Another buzzword you will hear nowadays is “fiat” currencies. This simply means that money is traditionally issued by a government or central bank and is backed only by its good faith in the international community. Many years ago, countries would issue currency backed by physical gold, and therefore the wealth of a country determined how much money it could print. And technically, although rarely tested, a holder could demand gold in exchange for the currency. Most countries abandoned the gold standard long ago.

Government policies, the level of interest rates (relative and absolute) and economic growth are factors that can drive inflation and determine the performance of a fiat currency.

Many crypto enthusiasts point to the independence of various blockchains and their freedom from political or institutional interference to justify why digital money cannot be subject to the devastation of inflationary pressures.

Unlike US dollars or euros, such digital tokens are not printed, but reside on a computer network.

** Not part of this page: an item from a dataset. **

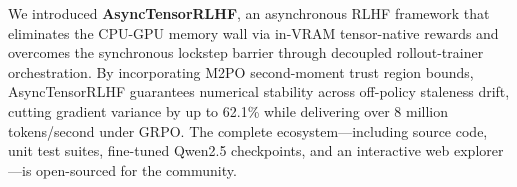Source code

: \documentclass[10pt,twocolumn,letterpaper]{article}
\begin{document}
We introduced \textbf{AsyncTensorRLHF}, an asynchronous RLHF framework that eliminates the CPU-GPU memory wall via in-VRAM tensor-native rewards and overcomes the synchronous lockstep barrier through decoupled rollout-trainer orchestration. By incorporating M2PO second-moment trust region bounds, AsyncTensorRLHF guarantees numerical stability across off-policy staleness drift, cutting gradient variance by up to 62.1\% while delivering over 8 million tokens/second under GRPO. The complete ecosystem---including source code, unit test suites, fine-tuned Qwen2.5 checkpoints, and an interactive web explorer---is open-sourced for the community.



\end{document}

Cryptocurrencies are created within the framework of the protocol using free distributed software that anyone can download.

Digital exchange of cryptocurrencies or their payment between participants relies upon a cryptographically secured verification process.

Without regulation, the supply of cryptocurrency is a function of computing power, and no central bank, government or authority can influence the volume on record.

There are more than cryptocurrencies, each with its own distinct popularity, application possibilities and technology.

The crypto movement has been building for more than a decade and there is real money flowing into its advancement. An increasing number of corporations have started to accept not just common but also esoteric digital tokens as an acceptable means of payment in exchange for goods and services.